Each weekend, about 54 million Americans mow their lawns. In doing so,
we use 800 million gallons of gas per year, and that in turn produces
tons of air pollutants including carbon monoxide, volatile organic
compounds and nitrogen oxides. So this very American, some might even
say patriotic, activity produces up to 5% of the nation’s air pollution.
And of that 800 million gallons of gas we use in lawnmowers, it’s
estimated that 17 million gallons are spilled in refueling – and that’s
more than the Exxon Valdez oil spill in Alaska.
But I can’t feel
smug about using my battery powered lawnmower, because I know I’m also
polluting the earth. It takes roughly 10 cents of electricity to
recharge the battery which helps to reduce my carbon footprint, thereby
reducing one of the main sources of climate change. But the sources of
that electricity are a combination of nuclear, wood, hydro, and wind.

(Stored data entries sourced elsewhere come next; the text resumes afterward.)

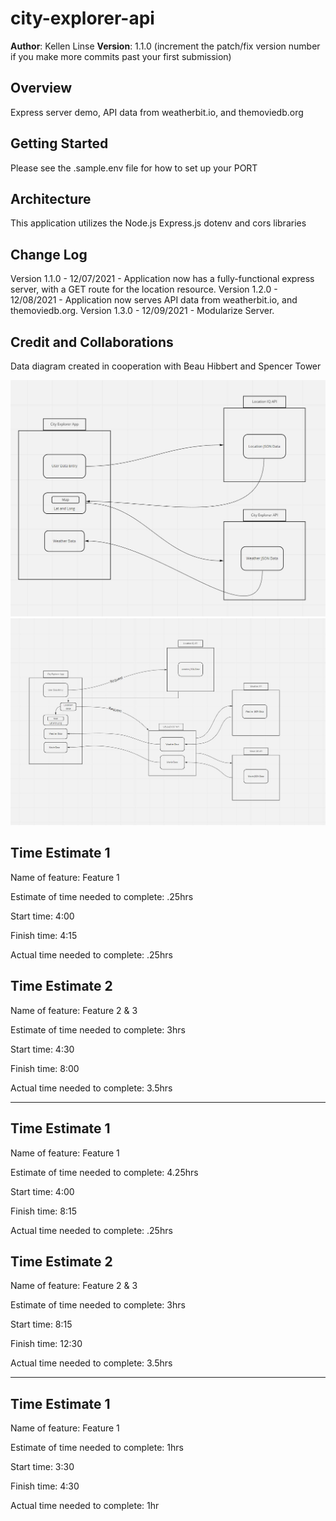 # city-explorer-api

**Author**: Kellen Linse
**Version**: 1.1.0 (increment the patch/fix version number if you make more commits past your first submission)

## Overview

Express server demo, API data from weatherbit.io, and themoviedb.org
<!-- Provide a high level overview of what this application is and why you are building it, beyond the fact that it's an assignment for this class. (i.e. What's your problem domain?) -->

## Getting Started

Please see the .sample.env file for how to set up your PORT
<!-- What are the steps that a user must take in order to build this app on their own machine and get it running? -->

## Architecture
This application utilizes the Node.js Express.js dotenv and cors libraries
<!-- Provide a detailed description of the application design. What technologies (languages, libraries, etc) you're using, and any other relevant design information. -->

## Change Log

Version 1.1.0 - 12/07/2021 - Application now has a fully-functional express server, with a GET route for the location resource.
Version 1.2.0 - 12/08/2021 - Application now serves API data from weatherbit.io, and themoviedb.org.
Version 1.3.0 - 12/09/2021 - Modularize Server.
<!-- Use this area to document the iterative changes made to your application as each feature is successfully implemented. Use time stamps. Here's an example:

01-01-2001 4:59pm - Application now has a fully-functional express server, with a GET route for the location resource. -->

## Credit and Collaborations

Data diagram created in cooperation with Beau Hibbert and Spencer Tower
<!-- Give credit (and a link) to other people or resources that helped you build this application. -->

![Data Flow Diagram](./README_resources/Data_Flow_Diagram_Lab_2.JPG)
![Data Flow Diagram](./README_resources/DataFlow_v3.1.JPG)

## Time Estimate 1

Name of feature: Feature 1

Estimate of time needed to complete: .25hrs

Start time: 4:00

Finish time: 4:15

Actual time needed to complete: .25hrs

## Time Estimate 2

Name of feature: Feature 2 & 3

Estimate of time needed to complete: 3hrs

Start time: 4:30

Finish time: 8:00

Actual time needed to complete: 3.5hrs

---

## Time Estimate 1

Name of feature: Feature 1

Estimate of time needed to complete: 4.25hrs

Start time: 4:00

Finish time: 8:15

Actual time needed to complete: .25hrs

## Time Estimate 2

Name of feature: Feature 2 & 3

Estimate of time needed to complete: 3hrs

Start time: 8:15

Finish time: 12:30

Actual time needed to complete: 3.5hrs

---

## Time Estimate 1

Name of feature: Feature 1

Estimate of time needed to complete: 1hrs

Start time: 3:30

Finish time: 4:30

Actual time needed to complete: 1hr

And those non gasoline sources of electricity all have their own impact
on the environment.
And that’s why we need to get even smarter
about our environmental choices . Environmental prophet and fellow
Vermonter, Bill McKibben, has been warning us for years that we’ve
already crossed the 350 parts per million of carbon red line in the
earth’s atmosphere and that the consequences of our refusal as a species
to reverse that number will be dire. His recently published article in
Rolling Stone magazine is a very sobering environmental reality check
that’s a must read.
There’s little we do that doesn’t impact the
environment. When you hear the word ‘environment’ think: the ecosystem
that sustains all life on our planet – including you and me. We need to
end the false dichotomy that addressing the crisis of the environment
can only happen in ways that short change the American family. Getting
smarter about how we discuss our relationship to the environment means
moving the conversation beyond claims that climate change is not the
result of human behavior and that changing our behavior will be bad for
our standard of living. And we need that conversation to ignite a
greater awareness that complex environmental issues are often no more
than a critical mass of every day choices – choices as simple as how and
when to mow the lawn.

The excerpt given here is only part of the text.